*WHAT THIS TASK INVOLVES:* Leave every picture out, and write out the remaining entries exactly.
- - - -
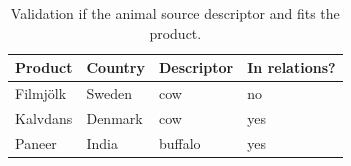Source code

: \documentclass[sigconf]{acmart-txmm}
\begin{document}
\begin{table}[h]
  \centering
  \caption{Validation if the animal source descriptor and fits the product.}
  \label{tab:val_animal2}
  \begin{tabular}{llll}
    \toprule
    \textbf{Product} & \textbf{Country} & \textbf{Descriptor} & \textbf{In relations?} \\
    \midrule
    Filmjölk & Sweden & cow & no \\
    Kalvdans & Denmark & cow & yes \\
    Paneer & India & buffalo & yes \\
    \bottomrule
  \end{tabular}
\end{table}
\end{document}
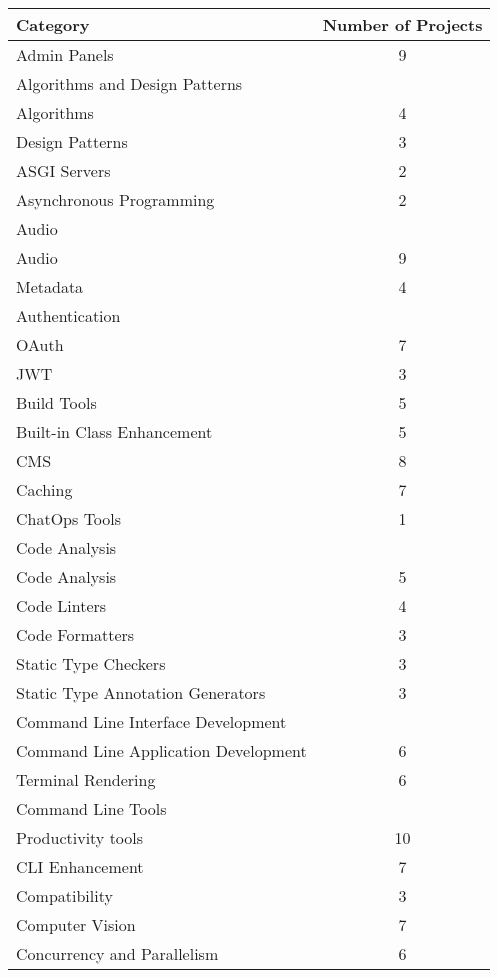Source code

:
\begin{table}[ht]
    \centering
    \begin{tabular}{|l|c|}
    \hline
    \textbf{Category} & \textbf{Number of Projects}\\
    \hline
    Admin Panels & 9\\
    Algorithms and Design Patterns & \\
    Algorithms & 4\\
    Design Patterns & 3\\
    ASGI Servers & 2\\
    Asynchronous Programming & 2\\
    Audio & \\
    Audio & 9\\
    Metadata & 4\\
    Authentication & \\
    OAuth & 7\\
    JWT & 3\\
    Build Tools & 5\\
    Built-in Class Enhancement & 5\\
    CMS & 8\\
    Caching & 7\\
    ChatOps Tools & 1\\
    Code Analysis & \\
    Code Analysis & 5\\
    Code Linters & 4\\
    Code Formatters & 3\\
    Static Type Checkers & 3\\
    Static Type Annotation Generators & 3\\
    Command Line Interface Development & \\
    Command Line Application Development & 6\\
    Terminal Rendering & 6\\
    Command Line Tools & \\
    Productivity tools & 10\\
    CLI Enhancement & 7\\
    Compatibility & 3\\
    Computer Vision & 7\\
    Concurrency and Parallelism & 6\\

\end{tabular}
\end{table}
- - - -
*OUTPUT FOR THIS TASK:*
Source code

: \documentclass[sigconf]{acmart-txmm}
\begin{document}
\begin{table}[h]
  \centering
  \caption{Validation if the animal source descriptor and fits the product.}
  \label{tab:val_animal2}
  \begin{tabular}{llll}
    \toprule
    \textbf{Product} & \textbf{Country} & \textbf{Descriptor} & \textbf{In relations?} \\
    \midrule
    Filmjölk & Sweden & cow & no \\
    Kalvdans & Denmark & cow & yes \\
    Paneer & India & buffalo & yes \\
    \bottomrule
  \end{tabular}
\end{table}
\end{document}
Source code

:
\begin{table}[ht]
    \centering
    \begin{tabular}{|l|c|}
    \hline
    \textbf{Category} & \textbf{Number of Projects}\\
    \hline
    Admin Panels & 9\\
    Algorithms and Design Patterns & \\
    Algorithms & 4\\
    Design Patterns & 3\\
    ASGI Servers & 2\\
    Asynchronous Programming & 2\\
    Audio & \\
    Audio & 9\\
    Metadata & 4\\
    Authentication & \\
    OAuth & 7\\
    JWT & 3\\
    Build Tools & 5\\
    Built-in Class Enhancement & 5\\
    CMS & 8\\
    Caching & 7\\
    ChatOps Tools & 1\\
    Code Analysis & \\
    Code Analysis & 5\\
    Code Linters & 4\\
    Code Formatters & 3\\
    Static Type Checkers & 3\\
    Static Type Annotation Generators & 3\\
    Command Line Interface Development & \\
    Command Line Application Development & 6\\
    Terminal Rendering & 6\\
    Command Line Tools & \\
    Productivity tools & 10\\
    CLI Enhancement & 7\\
    Compatibility & 3\\
    Computer Vision & 7\\
    Concurrency and Parallelism & 6\\

\end{tabular}
\end{table}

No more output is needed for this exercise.